A Roman Goddess (Juno is).
Before everything began good and not quite proper, before the screenplay sets forth upon its trek of fingersnap dialogue and human conditions; while the majority of the audience members were still sitting back and taking care to properly situate themselves within the frames of deep blue seats, I saw something that really, truly, utterly endeared itself to me.
It got to me.
There sits a boy, there stands a girl. She approaches him, small creases forming on the sides of her mouth, marks of effort formed by hard-earned smiles. They come close. So close that all we can see are mouths surrounded by soft skin, mouths that don’t quite touch, mouths that are just taking a careful moment to breathe heavy and warm.

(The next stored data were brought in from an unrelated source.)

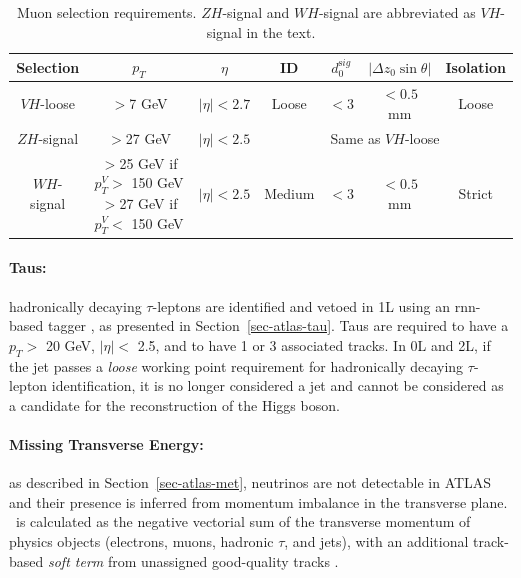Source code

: \begin{table}[!htbp]
    \begin{center}
        \begin{tabular}{ccccccc} \hline \hline
          Selection & $p_T$ & $\eta$ & ID & $d_{0}^{\mathrm sig}$  & $|\Delta{z_{0}}\sin\theta|$ & Isolation \\ \hline
          $VH$-loose & $>$7 GeV & $|\eta|< 2.7$ & Loose & $ <3$ & $<0.5$ mm & Loose \\ %
          $ZH$-signal & $>$27 GeV & $|\eta| < 2.5$ & \multicolumn{4}{c}{Same as $VH$-loose} \\
          $WH$-signal & \makecell[c]{$>$25 GeV if $p_T^V>$ 150 GeV\\ $>$27 GeV if $p_T^V<$ 150 GeV} & $|\eta|< 2.5$ & Medium & $ <3$ & $<0.5$ mm & Strict \\
          \hline\hline
        \end{tabular}
      \caption{Muon selection requirements. $ZH$-signal and $WH$-signal are abbreviated as $VH$-signal in the text.} 
      \label{tbl:muonOb}
    \end{center}
  \end{table}
  
\paragraph{Taus:} hadronically decaying $\tau$-leptons are identified and vetoed in 1L using an \gls{rnn}-based tagger \cite{ATL-PHYS-PUB-2019-033}, as presented in Section~\ref{sec-atlas-tau}. Taus are required to have a $p_T >$ 20 GeV, $|\eta| <$ 2.5, and to have 1 or 3 associated tracks. In 0L and 2L, if the jet passes a \textit{loose} working point requirement for hadronically decaying $\tau$-lepton identification, it is no longer considered a jet and cannot be considered as a candidate for the reconstruction of the Higgs boson. 

\paragraph{Missing Transverse Energy:} as described in Section~\ref{sec-atlas-met}, neutrinos are not detectable in ATLAS and their presence is inferred from momentum imbalance in the transverse plane. \etm\ is calculated as the negative vectorial sum of the transverse momentum of physics objects (electrons, muons, hadronic $\tau$, and jets), with an additional track-based \textit{soft term} from unassigned good-quality tracks \cite{ATLASmetReco}. 

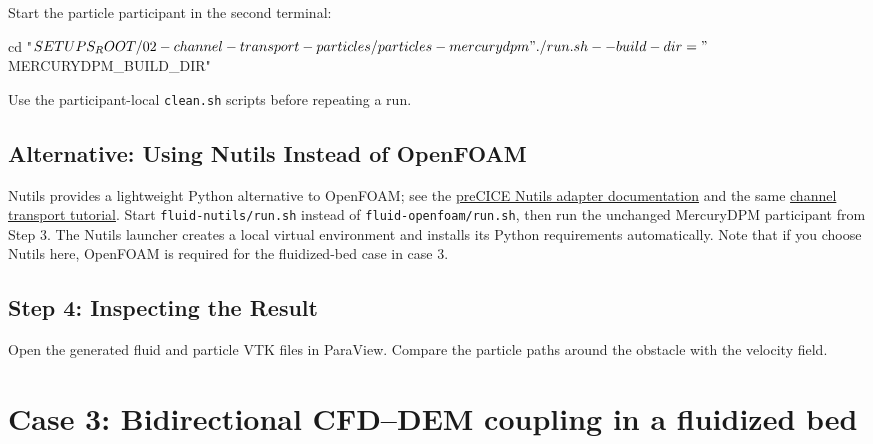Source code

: Start the particle participant in the second terminal:

\noindent\begin{minipage}{\linewidth}
\begin{CourseCode}
cd "$SETUPS_ROOT/02-channel-transport-particles/particles-mercurydpm"
./run.sh --build-dir="$MERCURYDPM_BUILD_DIR"
\end{CourseCode}
\end{minipage}

Use the participant-local \nolinkurl{clean.sh} scripts before repeating
a run.

\subsection{Alternative: Using Nutils Instead of
OpenFOAM}\label{02-channel-transport-particles__readmemd__alternative-using-nutils-instead-of-openfoam}

Nutils provides a lightweight Python alternative to OpenFOAM; see the
\href{https://precice.org/adapter-nutils.html}{preCICE Nutils adapter
documentation} and the same
\href{https://precice.org/tutorials-channel-transport-particles}{channel
transport tutorial}. Start \nolinkurl{fluid-nutils/run.sh} instead of
\nolinkurl{fluid-openfoam/run.sh}, then run the unchanged MercuryDPM
participant from Step 3. The Nutils launcher creates a local virtual
environment and installs its Python requirements automatically. Note
that if you choose Nutils here, OpenFOAM is required for the
fluidized-bed case in case 3.

\noindent\begin{minipage}{\linewidth}
\end{minipage}

\subsection{Step 4: Inspecting the
Result}\label{02-channel-transport-particles__readmemd__step-4-inspecting-the-result}

Open the generated fluid and particle VTK files in ParaView. Compare the
particle paths around the obstacle with the velocity field.

\section[Bidirectional fluidized-bed coupling]{Case 3: Bidirectional CFD--DEM coupling in a fluidized bed}\label{03-link-fluidized-bed__readmemd__case-3-bidirectional-cfd-dem-coupling-in-a-fluidized-bed}

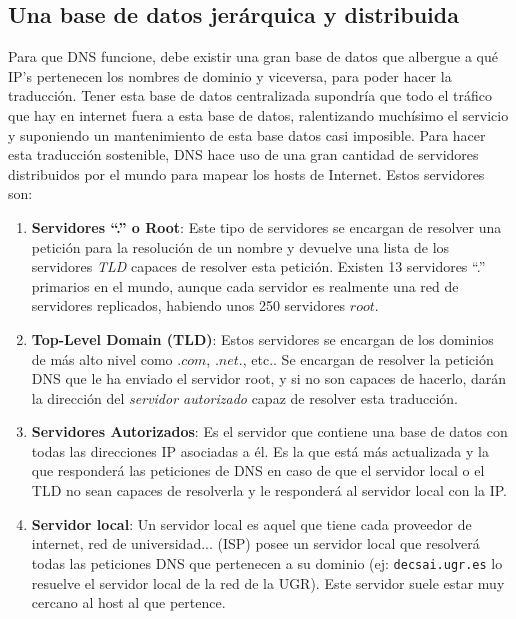\documentclass[10pt,a4paper,spanish]{report}
\begin{document}
\subsection{\textcolor{tema2}Una base de datos jerárquica y distribuida}
\label{bdjd}

Para que DNS funcione, debe existir una gran base de datos que albergue a qué IP's pertenecen los nombres de dominio y viceversa, para poder hacer la traducción. Tener esta base de datos centralizada supondría que todo el tráfico que hay en internet fuera a esta base de datos, ralentizando muchísimo el servicio y suponiendo un mantenimiento de esta base datos casi imposible. Para hacer esta traducción sostenible, DNS hace uso de una gran cantidad de servidores distribuidos por el mundo para mapear los hosts de Internet. Estos servidores son:

\begin{enumerate}[\color{tema2}{$\rightarrow$}]
  \item \textbf{\textcolor{tema2}{Servidores ``.'' o Root}}: Este tipo de servidores se encargan de resolver una petición para la resolución de un nombre y devuelve una lista de los servidores \textit{\textcolor{tema2}{TLD}} capaces de resolver esta petición. Existen 13 servidores ``.'' primarios en el mundo, aunque cada servidor es realmente una red de servidores replicados, habiendo unos 250 servidores $root$.
  \item \textbf{\textcolor{tema2}{Top-Level Domain (TLD)}}: Estos servidores se encargan de los dominios de más alto nivel como $.com$, $.net.$, etc.. Se encargan de resolver la petición DNS que le ha enviado el servidor root, y si no son capaces de hacerlo, darán la dirección del \textit{\textcolor{tema2}{servidor autorizado}} capaz de resolver esta traducción. 
  \item \textbf{\textcolor{tema2}{Servidores Autorizados}}: Es el servidor que contiene una base de datos con todas las direcciones IP asociadas a él. Es la que está más actualizada y la que responderá las peticiones de DNS en caso de que el servidor local o el TLD no sean capaces de resolverla y le responderá al servidor local con la IP.
  \item \textbf{\textcolor{tema2}{Servidor local}}: Un servidor local es aquel que tiene cada proveedor de internet, red de universidad... (ISP) posee un servidor local que resolverá todas las peticiones DNS que pertenecen a su dominio (ej: \verb|decsai.ugr.es| lo resuelve el servidor local de la red de la UGR). Este servidor suele estar muy cercano al host al que pertence.
\end{enumerate}
\end{document}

I see this, and I remember.
There sat a boy, and there stood a girl. The boy was me, the girl was she. Coming together in a series of moments that seem altogether separate while being all together, a myriad of feelings forever encapsulated into a series of steaming breaths. Moments in close-up. Bright eyes, close to mine; quick glances toward the door, in case her lesbian mother might burst in with the hope of catching an untrustworthy boy in the act; mouths on mouths, mouths not on mouths; fingers sliding over smooth spaces, common places that we still could not see from the proximity of our interaction; finally, a sweet voice uttering “Hi,” into the depths of my ear, a word dripping with sweat that tasted sweeter to my ear than that word ever has had the right to be. Yes. We were in love, she and I -- as simply and sweetly and completely as it gets. We were just another pair of ridiculous youngsters, but it was love.
First loves are in soft-focus.
And they are close. And there it was. There was my past, the way that it cannot help but be remembered. After that?
There were jokes.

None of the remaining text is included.